# What are permanent provisions for cooking?



## jar546

What would be permanent provisions for:

1) Cooking?
2) Eating?

DWELLING UNIT. A single unit providing complete independent living facilities for one or more persons, including permanent provisions for living, sleeping, eating, cooking and sanitation.


----------



## cda

Good question

Does a bed have to come with the house?


----------



## tmurray

Our policy on this is that if you can cook Thanksgiving dinner, you've met the cooking portion. Eating is a open space large enough for a table and chair(s).


----------



## mark handler

IMHO, permanent provisions, would not include a hot plate or microwave oven. I would think attached. Cabinet, sink, Refer Space, Built in cooktop.
Living, sleeping and eating is furniture and space, can't see that as permanent provisions.


----------



## mark handler

tmurray said:


> Our policy on this is that if you can cook Thanksgiving dinner, you've met the cooking portion. Eating is a open space large enough for a table and chair(s).

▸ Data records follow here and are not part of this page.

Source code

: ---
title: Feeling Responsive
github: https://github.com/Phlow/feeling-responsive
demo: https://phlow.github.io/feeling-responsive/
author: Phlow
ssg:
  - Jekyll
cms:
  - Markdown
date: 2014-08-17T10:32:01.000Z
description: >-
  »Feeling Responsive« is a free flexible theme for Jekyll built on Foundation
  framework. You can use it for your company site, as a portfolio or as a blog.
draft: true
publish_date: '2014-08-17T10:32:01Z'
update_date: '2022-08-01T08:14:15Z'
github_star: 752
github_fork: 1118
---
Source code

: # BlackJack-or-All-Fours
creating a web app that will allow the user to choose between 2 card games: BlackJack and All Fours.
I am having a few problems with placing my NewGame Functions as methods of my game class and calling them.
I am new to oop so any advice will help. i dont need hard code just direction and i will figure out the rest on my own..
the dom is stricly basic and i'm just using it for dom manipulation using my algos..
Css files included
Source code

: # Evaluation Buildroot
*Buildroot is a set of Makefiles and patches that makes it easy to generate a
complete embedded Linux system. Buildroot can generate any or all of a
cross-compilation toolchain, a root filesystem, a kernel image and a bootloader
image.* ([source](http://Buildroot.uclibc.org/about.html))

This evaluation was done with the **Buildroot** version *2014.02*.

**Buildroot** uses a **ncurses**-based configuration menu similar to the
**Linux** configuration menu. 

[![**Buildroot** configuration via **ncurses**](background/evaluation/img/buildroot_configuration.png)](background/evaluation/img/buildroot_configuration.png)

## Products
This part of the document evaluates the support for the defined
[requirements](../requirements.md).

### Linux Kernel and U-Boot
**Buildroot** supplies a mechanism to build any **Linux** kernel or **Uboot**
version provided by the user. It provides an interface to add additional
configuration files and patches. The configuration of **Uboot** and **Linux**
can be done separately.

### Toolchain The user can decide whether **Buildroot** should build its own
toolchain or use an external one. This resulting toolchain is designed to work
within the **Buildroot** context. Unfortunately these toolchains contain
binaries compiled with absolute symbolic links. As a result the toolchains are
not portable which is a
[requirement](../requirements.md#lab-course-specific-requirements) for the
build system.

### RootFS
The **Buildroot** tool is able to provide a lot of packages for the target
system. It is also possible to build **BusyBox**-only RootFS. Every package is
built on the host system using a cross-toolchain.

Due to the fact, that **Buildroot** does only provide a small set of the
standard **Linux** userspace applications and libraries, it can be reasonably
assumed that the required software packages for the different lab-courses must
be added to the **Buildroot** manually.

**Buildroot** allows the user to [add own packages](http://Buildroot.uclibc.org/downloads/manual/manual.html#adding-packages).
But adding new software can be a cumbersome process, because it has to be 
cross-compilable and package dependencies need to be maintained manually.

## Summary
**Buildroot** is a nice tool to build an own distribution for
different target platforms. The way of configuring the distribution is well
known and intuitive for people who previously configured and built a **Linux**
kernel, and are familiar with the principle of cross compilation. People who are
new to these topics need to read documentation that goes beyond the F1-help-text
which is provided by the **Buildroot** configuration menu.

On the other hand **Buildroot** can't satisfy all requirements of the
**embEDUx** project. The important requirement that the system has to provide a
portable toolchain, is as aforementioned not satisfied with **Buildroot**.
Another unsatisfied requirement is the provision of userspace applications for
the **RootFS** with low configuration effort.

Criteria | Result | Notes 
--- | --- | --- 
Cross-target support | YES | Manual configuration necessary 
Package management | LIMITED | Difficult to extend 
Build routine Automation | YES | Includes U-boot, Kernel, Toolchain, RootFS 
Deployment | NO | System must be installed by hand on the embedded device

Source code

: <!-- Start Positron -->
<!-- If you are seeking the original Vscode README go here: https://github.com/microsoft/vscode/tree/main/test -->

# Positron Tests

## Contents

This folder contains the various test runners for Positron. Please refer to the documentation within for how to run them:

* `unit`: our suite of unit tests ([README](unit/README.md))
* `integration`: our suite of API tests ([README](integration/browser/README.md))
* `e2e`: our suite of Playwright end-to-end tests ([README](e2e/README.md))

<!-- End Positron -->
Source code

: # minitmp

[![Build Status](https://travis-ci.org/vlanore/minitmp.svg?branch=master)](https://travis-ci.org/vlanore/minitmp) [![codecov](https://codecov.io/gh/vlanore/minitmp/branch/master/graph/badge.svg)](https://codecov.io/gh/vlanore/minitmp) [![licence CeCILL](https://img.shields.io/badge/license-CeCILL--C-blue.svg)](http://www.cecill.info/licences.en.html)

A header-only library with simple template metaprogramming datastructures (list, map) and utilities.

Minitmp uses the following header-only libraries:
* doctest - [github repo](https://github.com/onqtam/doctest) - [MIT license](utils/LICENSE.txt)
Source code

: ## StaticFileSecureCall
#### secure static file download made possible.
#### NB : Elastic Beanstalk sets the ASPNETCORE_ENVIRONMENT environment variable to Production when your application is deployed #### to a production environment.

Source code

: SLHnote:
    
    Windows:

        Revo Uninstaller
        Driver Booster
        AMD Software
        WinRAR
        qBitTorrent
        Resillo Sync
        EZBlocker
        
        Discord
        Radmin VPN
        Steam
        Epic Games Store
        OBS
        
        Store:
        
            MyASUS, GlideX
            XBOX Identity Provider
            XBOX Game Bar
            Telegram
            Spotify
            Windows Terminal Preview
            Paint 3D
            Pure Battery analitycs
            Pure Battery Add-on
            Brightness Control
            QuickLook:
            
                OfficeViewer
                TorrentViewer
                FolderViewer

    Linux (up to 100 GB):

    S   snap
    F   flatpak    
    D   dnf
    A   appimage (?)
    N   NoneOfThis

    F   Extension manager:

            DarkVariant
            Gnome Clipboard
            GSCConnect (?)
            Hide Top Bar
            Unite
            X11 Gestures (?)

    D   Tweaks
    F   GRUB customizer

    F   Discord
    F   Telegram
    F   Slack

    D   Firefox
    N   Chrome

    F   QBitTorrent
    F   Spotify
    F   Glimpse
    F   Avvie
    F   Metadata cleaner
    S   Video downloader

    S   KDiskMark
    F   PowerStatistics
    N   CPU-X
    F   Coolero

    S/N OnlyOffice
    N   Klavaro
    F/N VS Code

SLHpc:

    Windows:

Thanksgiving dinner could be a TV dinner. and depending on circumstances, no clean up. Plastic and Paper.


----------



## jar546

What about a built in microwave?


----------



## tmurray

Just a built in microwave? I don't know...I'd have a hard time saying that meets for cooking.


----------



## mark handler

jar546 said:


> What about a built in microwave?


I would say yes, if built in. 
there are so many instant meals and 99 percent of them can be cooked in the micro. 
IMPO it is safer than a cooktop, it has a timer.


----------



## Rick18071

I make turkey and hams in the microwave all the time. Everything else goes on the barbecue.


----------



## my250r11

My AHJ says it has to have stove top or oven. Microwave is mostly used to warm or reheat something already cooked. We will not kick in any of the ADU requirements on just a microwave.


----------



## Rick18071

I've seen a lot of outside kitchens. What if  the only cooking appliance for this building is a stove and/or a built in  barbecue that is outside on the deck or patio?


----------



## Inspector Gift

Be sure to read the definitions for DWELLING, KITCHEN and COOKING UNIT in Article 100 of NFPA 70.


----------



## Sleepy

mark handler said:


> I would say yes, if built in.



What about the built-in couch for living, and the non-removable hammock for sleeping?


----------



## Builder Bob

what if the moon fell from the sky - You cannot make a person buy a stove, but I can make permanent provisions for 220 volt power outlet with adequate space to be provided in the layout (Cooking facilities taken care of), 

If you CO a house without furniture you are assuming that permanent living areas are being provided ( Backed up by minimum interior dimensions in chapter 12),  The space is for living, sleeping, and eating and nothing is permanently installed to indicate this other than plans with the words - bedroom, kitchen, bath, etc.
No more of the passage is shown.